As discussed in the memorandum, the requirements of Wis. Stat. § 167.31(2)(b) have been interpreted by a Wisconsin court as an exception to Wis. Stat. § 941.23. State v. Walls, 190 Wis. 2d 65 (Wis. Ct. App. 1994). In that case, the court held that a defendant who left a handgun on the passenger seat of the car he had been riding in had a concealed weapon as defined by Wis. Stat. § 941.23. Id. at 72-73. However, the court was careful to point out that "our conclusion in this case in no way limits the lawful placement, possession, or transportation of unloaded. . .and encased firearms, bows, or crossbows in vehicles as permitted by Wis. Stat. § 167.31(2)(b)." Id. at 69. Therefore, the court did not consider a lawfully encased weapon to be a concealed weapon.

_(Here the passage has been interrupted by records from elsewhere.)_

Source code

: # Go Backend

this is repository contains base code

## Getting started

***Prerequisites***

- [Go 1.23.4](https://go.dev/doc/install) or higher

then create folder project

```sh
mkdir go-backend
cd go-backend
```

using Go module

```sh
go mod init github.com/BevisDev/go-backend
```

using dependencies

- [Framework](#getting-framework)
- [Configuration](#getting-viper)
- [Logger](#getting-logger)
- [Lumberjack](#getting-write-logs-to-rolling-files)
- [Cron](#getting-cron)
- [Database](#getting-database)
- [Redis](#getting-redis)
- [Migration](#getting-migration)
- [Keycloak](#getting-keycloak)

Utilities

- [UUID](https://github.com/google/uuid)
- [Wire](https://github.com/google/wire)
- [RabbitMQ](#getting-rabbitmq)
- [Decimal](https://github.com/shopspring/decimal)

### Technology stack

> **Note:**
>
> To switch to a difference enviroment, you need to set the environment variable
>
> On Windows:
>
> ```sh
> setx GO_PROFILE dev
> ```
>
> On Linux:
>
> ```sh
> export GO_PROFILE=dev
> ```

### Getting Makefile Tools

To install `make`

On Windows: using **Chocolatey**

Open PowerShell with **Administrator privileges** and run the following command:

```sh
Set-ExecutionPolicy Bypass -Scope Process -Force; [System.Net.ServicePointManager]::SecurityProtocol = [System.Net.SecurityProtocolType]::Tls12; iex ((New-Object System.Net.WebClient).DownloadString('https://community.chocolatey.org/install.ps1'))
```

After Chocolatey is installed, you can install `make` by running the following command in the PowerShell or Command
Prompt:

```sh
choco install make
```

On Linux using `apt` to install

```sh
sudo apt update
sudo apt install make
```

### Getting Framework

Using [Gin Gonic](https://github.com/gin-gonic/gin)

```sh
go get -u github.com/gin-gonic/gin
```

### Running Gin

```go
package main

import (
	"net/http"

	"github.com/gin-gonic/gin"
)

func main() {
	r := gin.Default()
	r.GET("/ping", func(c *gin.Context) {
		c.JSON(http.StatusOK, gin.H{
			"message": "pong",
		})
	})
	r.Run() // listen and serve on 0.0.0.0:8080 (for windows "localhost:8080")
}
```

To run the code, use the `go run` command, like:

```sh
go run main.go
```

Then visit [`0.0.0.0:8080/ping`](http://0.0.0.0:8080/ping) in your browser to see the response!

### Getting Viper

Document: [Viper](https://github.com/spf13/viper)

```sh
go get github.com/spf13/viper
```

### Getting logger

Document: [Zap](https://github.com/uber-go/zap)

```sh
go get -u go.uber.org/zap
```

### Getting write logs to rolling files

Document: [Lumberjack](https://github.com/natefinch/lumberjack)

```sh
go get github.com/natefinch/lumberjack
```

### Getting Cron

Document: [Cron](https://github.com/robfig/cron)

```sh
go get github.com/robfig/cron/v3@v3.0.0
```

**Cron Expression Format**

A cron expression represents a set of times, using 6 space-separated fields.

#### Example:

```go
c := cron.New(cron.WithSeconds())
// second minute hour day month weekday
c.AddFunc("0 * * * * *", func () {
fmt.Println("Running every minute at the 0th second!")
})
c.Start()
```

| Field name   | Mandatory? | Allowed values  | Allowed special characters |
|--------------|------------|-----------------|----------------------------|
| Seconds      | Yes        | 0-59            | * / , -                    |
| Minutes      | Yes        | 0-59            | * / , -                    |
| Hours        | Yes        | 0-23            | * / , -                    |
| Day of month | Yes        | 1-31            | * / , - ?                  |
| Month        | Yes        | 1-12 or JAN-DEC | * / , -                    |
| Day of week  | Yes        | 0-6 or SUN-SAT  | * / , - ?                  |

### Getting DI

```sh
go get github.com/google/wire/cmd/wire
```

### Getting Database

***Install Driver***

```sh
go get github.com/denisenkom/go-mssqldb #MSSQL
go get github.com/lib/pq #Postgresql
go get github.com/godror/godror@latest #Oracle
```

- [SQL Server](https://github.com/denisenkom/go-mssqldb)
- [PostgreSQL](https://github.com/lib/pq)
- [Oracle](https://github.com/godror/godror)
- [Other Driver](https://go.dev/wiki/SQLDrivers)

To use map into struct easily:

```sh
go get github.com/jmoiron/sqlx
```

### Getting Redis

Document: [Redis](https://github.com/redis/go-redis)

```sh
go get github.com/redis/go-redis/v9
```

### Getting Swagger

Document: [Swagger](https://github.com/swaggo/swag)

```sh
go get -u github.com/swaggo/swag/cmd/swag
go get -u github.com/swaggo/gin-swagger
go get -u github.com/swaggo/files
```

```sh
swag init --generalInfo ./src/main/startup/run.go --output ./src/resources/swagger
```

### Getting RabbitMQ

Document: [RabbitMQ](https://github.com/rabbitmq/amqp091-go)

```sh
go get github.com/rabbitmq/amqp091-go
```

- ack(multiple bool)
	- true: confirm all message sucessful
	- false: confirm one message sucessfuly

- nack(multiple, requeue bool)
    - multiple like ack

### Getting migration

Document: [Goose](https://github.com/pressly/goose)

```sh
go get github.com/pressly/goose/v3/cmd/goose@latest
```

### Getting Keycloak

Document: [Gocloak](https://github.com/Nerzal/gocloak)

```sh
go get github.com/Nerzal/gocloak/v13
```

Furthermore, my email stated that in the Department's view, "a gun case that is clearly a gun case and which in effect 'advertises' the contents of what is inside does not result in a violation of the concealed carry law."

Therefore, as both my April 18, 2006 email and attached memorandum indicated, if you unload and encase your weapon and then transport it in a vehicle in accordance with Wis. Stat. § 167.31(2)(b), with the cased gun clearly visible, the Department does not view you as violating Wis. Stat. § 941.23. However, the email and memorandum recommended that if you were still concerned about compliance with both statutes, you could make absolutely certain you do not violate either law by ensuring your encased weapon is out of reach while transporting it in a vehicle. This advice was offered with the notion that you would be using a car or truck to transport the encased weapon, and was not meant to impose an impossibility. Of course other types of vehicles make it difficult, or even impossible, to ensure an encased weapon is out of reach. Consequently, if you are transporting an encased weapon in a vehicle such as a motorcycle, snowmobile, or trail bike, as long as the weapon case makes it evident a weapon is contained inside and the case is clearly visible, the DNR does not view transportation of the encased weapon to be a violation of the concealed carry law.

------------------------------------------------------------------------------------------------------------

Draw your own conclusions. Bare in mind it is not an opinion of the courts or local law enforcement.